Instructions for the task: For each line below that includes the string "fixation", show the whole line.

:: Source data

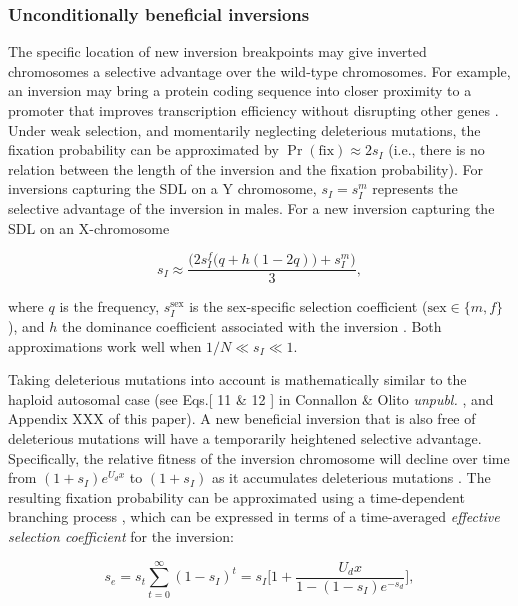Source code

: \documentclass{article}
\newcommand\hl[1]{%
  \bgroup
  \hskip0pt\color{blue!80!black}%
  #1%
  \egroup
}
\begin{document}
\subsubsection*{Unconditionally beneficial inversions}

The specific location of new inversion breakpoints may give inverted chromosomes a selective advantage over the wild-type chromosomes. For example, an inversion may bring a protein coding sequence into closer proximity to a promoter that improves transcription efficiency without disrupting other genes \citep{KrimbasPowell1992}. Under weak selection, and momentarily neglecting deleterious mutations, the fixation probability can be approximated by $\Pr(\text{fix}) \approx 2 s_{I}$ \citep{Haldane1927} (i.e., there is no relation between the length of the inversion and the fixation probability). For inversions capturing the SDL on a Y chromosome, $s_I = s_{I}^{m}$ represents the selective advantage of the inversion in males. For a new inversion capturing the SDL on an X-chromosome

\begin{equation} \label{eq:benXlinkednoDel}
	s_{I} \approx \frac{\big( 2 s_{I}^{f} \big(q + h (1 - 2q) \big) + s_{I}^{m} \big)}{3},
\end{equation}

\noindent where $q$ is the frequency, $s_{I}^{\text{sex}}$ is the sex-specific selection coefficient ($\text{sex} \in \{m,f\}$), and $h$ the dominance coefficient associated with the inversion \citep{Charlesworth2010}. Both approximations work well when $1/N \ll s_I \ll 1.$

Taking deleterious mutations into account is mathematically similar to the haploid autosomal case (see Eqs.[\hl{11 \& 12}] in \hl{Connallon \& Olito {\itshape unpubl.}}, and Appendix \hl{XXX} of this paper). A new beneficial inversion that is also free of deleterious mutations will have a temporarily heightened selective advantage. Specifically, the relative fitness of the inversion chromosome will decline over time from $(1 + s_I)e^{U_d x}$ to $(1 + s_I)$ as it accumulates deleterious mutations \citep{Nei1967}. The resulting fixation probability can be approximated using a time-dependent branching process \citep{PeischlKirkpatrick2012, KirkpatrickPeischl2013}, which can be expressed in terms of a time-averaged {\itshape effective selection coefficient} for the inversion:

\begin{equation} \label{eq:benSe}
	s_{e} = s_t \sum_{t=0}^{\infty} (1 - s_I)^t = s_I \Bigg[1 + \frac{U_d x}{1 - (1-s_I)e^{-s_d}} \Bigg],
\end{equation}
\end{document}
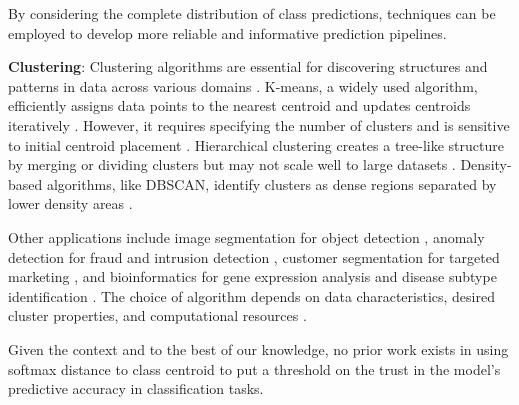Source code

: By considering the complete distribution of class predictions, techniques can be employed to develop more reliable and informative prediction pipelines. 


\textbf{Clustering}: Clustering algorithms are essential for discovering structures and patterns in data across various domains \cite{jain2010data, xu2015comprehensive}. K-means, a widely used algorithm, efficiently assigns data points to the nearest centroid and updates centroids iteratively \cite{lloyd1982least}. However, it requires specifying the number of clusters and is sensitive to initial centroid placement \cite{arthur2007k}. Hierarchical clustering creates a tree-like structure by merging or dividing clusters \cite{johnson1967hierarchical} but may not scale well to large datasets \cite{mullner2011modern}. Density-based algorithms, like DBSCAN, identify clusters as dense regions separated by lower density areas \cite{ester1996density, schubert2017dbscan}.

Other applications include image segmentation for object detection \cite{shi2000normalized}, anomaly detection for fraud and intrusion detection \cite{chandola2009anomaly}, customer segmentation for targeted marketing \cite{ngai2009application}, and bioinformatics for gene expression analysis and disease subtype identification \cite{eisen1998cluster, jiang2004cluster}. The choice of algorithm depends on data characteristics, desired cluster properties, and computational resources \cite{rodriguez2019clustering}.

Given the context and to the best of our knowledge, no prior work exists in using softmax distance to class centroid to put a threshold on the trust in the model's predictive accuracy in classification tasks.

::::

Solution to the exercise:
The specific location of new inversion breakpoints may give inverted chromosomes a selective advantage over the wild-type chromosomes. For example, an inversion may bring a protein coding sequence into closer proximity to a promoter that improves transcription efficiency without disrupting other genes \citep{KrimbasPowell1992}. Under weak selection, and momentarily neglecting deleterious mutations, the fixation probability can be approximated by $\Pr(\text{fix}) \approx 2 s_{I}$ \citep{Haldane1927} (i.e., there is no relation between the length of the inversion and the fixation probability). For inversions capturing the SDL on a Y chromosome, $s_I = s_{I}^{m}$ represents the selective advantage of the inversion in males. For a new inversion capturing the SDL on an X-chromosome
Taking deleterious mutations into account is mathematically similar to the haploid autosomal case (see Eqs.[\hl{11 \& 12}] in \hl{Connallon \& Olito {\itshape unpubl.}}, and Appendix \hl{XXX} of this paper). A new beneficial inversion that is also free of deleterious mutations will have a temporarily heightened selective advantage. Specifically, the relative fitness of the inversion chromosome will decline over time from $(1 + s_I)e^{U_d x}$ to $(1 + s_I)$ as it accumulates deleterious mutations \citep{Nei1967}. The resulting fixation probability can be approximated using a time-dependent branching process \citep{PeischlKirkpatrick2012, KirkpatrickPeischl2013}, which can be expressed in terms of a time-averaged {\itshape effective selection coefficient} for the inversion:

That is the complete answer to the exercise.